- Available data:
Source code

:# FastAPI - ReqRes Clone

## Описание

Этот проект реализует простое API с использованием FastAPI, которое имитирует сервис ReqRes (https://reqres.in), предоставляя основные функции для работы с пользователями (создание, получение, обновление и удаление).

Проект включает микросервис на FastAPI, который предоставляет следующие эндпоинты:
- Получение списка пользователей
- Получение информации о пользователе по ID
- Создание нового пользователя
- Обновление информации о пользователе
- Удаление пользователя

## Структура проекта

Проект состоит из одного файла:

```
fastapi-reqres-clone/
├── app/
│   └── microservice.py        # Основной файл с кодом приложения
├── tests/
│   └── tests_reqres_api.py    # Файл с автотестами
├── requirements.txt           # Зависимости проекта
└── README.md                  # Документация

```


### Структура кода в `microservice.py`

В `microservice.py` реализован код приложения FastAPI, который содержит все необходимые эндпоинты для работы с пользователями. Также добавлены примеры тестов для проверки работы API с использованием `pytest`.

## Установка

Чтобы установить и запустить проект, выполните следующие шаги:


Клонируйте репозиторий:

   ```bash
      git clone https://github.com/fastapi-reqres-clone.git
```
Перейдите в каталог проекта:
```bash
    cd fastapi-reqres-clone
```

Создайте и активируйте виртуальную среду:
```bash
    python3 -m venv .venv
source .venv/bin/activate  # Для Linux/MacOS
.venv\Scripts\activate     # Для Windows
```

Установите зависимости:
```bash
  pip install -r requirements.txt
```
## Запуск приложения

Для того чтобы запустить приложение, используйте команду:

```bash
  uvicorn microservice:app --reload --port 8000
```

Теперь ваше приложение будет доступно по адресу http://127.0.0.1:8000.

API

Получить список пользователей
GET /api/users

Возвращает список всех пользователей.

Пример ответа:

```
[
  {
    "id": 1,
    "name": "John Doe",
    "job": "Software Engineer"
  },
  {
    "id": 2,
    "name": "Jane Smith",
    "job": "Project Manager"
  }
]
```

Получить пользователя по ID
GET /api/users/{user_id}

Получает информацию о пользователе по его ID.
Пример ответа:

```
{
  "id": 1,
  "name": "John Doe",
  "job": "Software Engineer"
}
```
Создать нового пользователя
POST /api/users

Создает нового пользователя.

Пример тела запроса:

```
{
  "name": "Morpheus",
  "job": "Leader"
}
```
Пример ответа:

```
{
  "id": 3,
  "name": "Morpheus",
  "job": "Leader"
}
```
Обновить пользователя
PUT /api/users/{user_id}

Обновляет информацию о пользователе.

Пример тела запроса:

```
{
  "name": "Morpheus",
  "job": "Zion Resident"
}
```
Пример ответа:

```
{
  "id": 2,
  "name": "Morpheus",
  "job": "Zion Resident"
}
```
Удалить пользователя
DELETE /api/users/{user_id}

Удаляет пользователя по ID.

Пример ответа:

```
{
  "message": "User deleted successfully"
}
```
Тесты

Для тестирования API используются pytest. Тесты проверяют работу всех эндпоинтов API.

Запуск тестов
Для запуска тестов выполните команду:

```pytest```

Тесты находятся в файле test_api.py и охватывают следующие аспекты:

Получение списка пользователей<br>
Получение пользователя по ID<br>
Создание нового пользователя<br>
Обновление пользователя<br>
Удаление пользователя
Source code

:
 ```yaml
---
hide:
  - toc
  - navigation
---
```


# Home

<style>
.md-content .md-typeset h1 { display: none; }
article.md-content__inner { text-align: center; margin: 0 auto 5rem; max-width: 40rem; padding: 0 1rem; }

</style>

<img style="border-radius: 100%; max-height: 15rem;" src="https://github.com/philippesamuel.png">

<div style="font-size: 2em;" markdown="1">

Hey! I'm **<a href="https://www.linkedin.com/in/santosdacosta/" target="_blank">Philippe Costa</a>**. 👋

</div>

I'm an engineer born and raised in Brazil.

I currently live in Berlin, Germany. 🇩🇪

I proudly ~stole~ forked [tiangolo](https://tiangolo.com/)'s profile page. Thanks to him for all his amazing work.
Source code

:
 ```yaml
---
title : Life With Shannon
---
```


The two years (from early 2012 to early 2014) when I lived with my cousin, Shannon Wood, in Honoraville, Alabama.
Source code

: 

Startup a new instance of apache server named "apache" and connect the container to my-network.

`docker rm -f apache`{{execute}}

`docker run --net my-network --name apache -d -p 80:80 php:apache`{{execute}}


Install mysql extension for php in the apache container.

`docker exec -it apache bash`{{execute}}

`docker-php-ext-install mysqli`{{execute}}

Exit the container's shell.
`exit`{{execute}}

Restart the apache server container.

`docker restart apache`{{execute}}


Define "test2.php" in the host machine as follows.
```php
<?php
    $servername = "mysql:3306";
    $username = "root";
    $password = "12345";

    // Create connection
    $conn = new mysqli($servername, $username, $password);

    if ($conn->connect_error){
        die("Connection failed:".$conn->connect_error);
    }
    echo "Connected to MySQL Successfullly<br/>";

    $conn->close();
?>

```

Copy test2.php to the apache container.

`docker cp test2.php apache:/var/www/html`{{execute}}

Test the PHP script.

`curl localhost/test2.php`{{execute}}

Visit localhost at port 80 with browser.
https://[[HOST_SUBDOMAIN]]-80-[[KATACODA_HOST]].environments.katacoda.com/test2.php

- Activity: All of the material is to be written out exactly.

- Result for this exercise:
Source code

:# FastAPI - ReqRes Clone

## Описание

Этот проект реализует простое API с использованием FastAPI, которое имитирует сервис ReqRes (https://reqres.in), предоставляя основные функции для работы с пользователями (создание, получение, обновление и удаление).

Проект включает микросервис на FastAPI, который предоставляет следующие эндпоинты:
- Получение списка пользователей
- Получение информации о пользователе по ID
- Создание нового пользователя
- Обновление информации о пользователе
- Удаление пользователя

## Структура проекта

Проект состоит из одного файла:

```
fastapi-reqres-clone/
├── app/
│   └── microservice.py        # Основной файл с кодом приложения
├── tests/
│   └── tests_reqres_api.py    # Файл с автотестами
├── requirements.txt           # Зависимости проекта
└── README.md                  # Документация

```


### Структура кода в `microservice.py`

В `microservice.py` реализован код приложения FastAPI, который содержит все необходимые эндпоинты для работы с пользователями. Также добавлены примеры тестов для проверки работы API с использованием `pytest`.

## Установка

Чтобы установить и запустить проект, выполните следующие шаги:


Клонируйте репозиторий:

   ```bash
      git clone https://github.com/fastapi-reqres-clone.git
```
Перейдите в каталог проекта:
```bash
    cd fastapi-reqres-clone
```

Создайте и активируйте виртуальную среду:
```bash
    python3 -m venv .venv
source .venv/bin/activate  # Для Linux/MacOS
.venv\Scripts\activate     # Для Windows
```

Установите зависимости:
```bash
  pip install -r requirements.txt
```
## Запуск приложения

Для того чтобы запустить приложение, используйте команду:

```bash
  uvicorn microservice:app --reload --port 8000
```

Теперь ваше приложение будет доступно по адресу http://127.0.0.1:8000.

API

Получить список пользователей
GET /api/users

Возвращает список всех пользователей.

Пример ответа:

```
[
  {
    "id": 1,
    "name": "John Doe",
    "job": "Software Engineer"
  },
  {
    "id": 2,
    "name": "Jane Smith",
    "job": "Project Manager"
  }
]
```

Получить пользователя по ID
GET /api/users/{user_id}

Получает информацию о пользователе по его ID.
Пример ответа:

```
{
  "id": 1,
  "name": "John Doe",
  "job": "Software Engineer"
}
```
Создать нового пользователя
POST /api/users

Создает нового пользователя.

Пример тела запроса:

```
{
  "name": "Morpheus",
  "job": "Leader"
}
```
Пример ответа:

```
{
  "id": 3,
  "name": "Morpheus",
  "job": "Leader"
}
```
Обновить пользователя
PUT /api/users/{user_id}

Обновляет информацию о пользователе.

Пример тела запроса:

```
{
  "name": "Morpheus",
  "job": "Zion Resident"
}
```
Пример ответа:

```
{
  "id": 2,
  "name": "Morpheus",
  "job": "Zion Resident"
}
```
Удалить пользователя
DELETE /api/users/{user_id}

Удаляет пользователя по ID.

Пример ответа:

```
{
  "message": "User deleted successfully"
}
```
Тесты

Для тестирования API используются pytest. Тесты проверяют работу всех эндпоинтов API.

Запуск тестов
Для запуска тестов выполните команду:

```pytest```

Тесты находятся в файле test_api.py и охватывают следующие аспекты:

Получение списка пользователей<br>
Получение пользователя по ID<br>
Создание нового пользователя<br>
Обновление пользователя<br>
Удаление пользователя
Source code

:
 ```yaml
---
hide:
  - toc
  - navigation
---
```


# Home

<style>
.md-content .md-typeset h1 { display: none; }
article.md-content__inner { text-align: center; margin: 0 auto 5rem; max-width: 40rem; padding: 0 1rem; }

</style>

<img style="border-radius: 100%; max-height: 15rem;" src="https://github.com/philippesamuel.png">

<div style="font-size: 2em;" markdown="1">

Hey! I'm **<a href="https://www.linkedin.com/in/santosdacosta/" target="_blank">Philippe Costa</a>**. 👋

</div>

I'm an engineer born and raised in Brazil.

I currently live in Berlin, Germany. 🇩🇪

I proudly ~stole~ forked [tiangolo](https://tiangolo.com/)'s profile page. Thanks to him for all his amazing work.
Source code

:
 ```yaml
---
title : Life With Shannon
---
```


The two years (from early 2012 to early 2014) when I lived with my cousin, Shannon Wood, in Honoraville, Alabama.
Source code

: 

Startup a new instance of apache server named "apache" and connect the container to my-network.

`docker rm -f apache`{{execute}}

`docker run --net my-network --name apache -d -p 80:80 php:apache`{{execute}}


Install mysql extension for php in the apache container.

`docker exec -it apache bash`{{execute}}

`docker-php-ext-install mysqli`{{execute}}

Exit the container's shell.
`exit`{{execute}}

Restart the apache server container.

`docker restart apache`{{execute}}


Define "test2.php" in the host machine as follows.
```php
<?php
    $servername = "mysql:3306";
    $username = "root";
    $password = "12345";

    // Create connection
    $conn = new mysqli($servername, $username, $password);

    if ($conn->connect_error){
        die("Connection failed:".$conn->connect_error);
    }
    echo "Connected to MySQL Successfullly<br/>";

    $conn->close();
?>

```

Copy test2.php to the apache container.

`docker cp test2.php apache:/var/www/html`{{execute}}

Test the PHP script.

`curl localhost/test2.php`{{execute}}

Visit localhost at port 80 with browser.
https://[[HOST_SUBDOMAIN]]-80-[[KATACODA_HOST]].environments.katacoda.com/test2.php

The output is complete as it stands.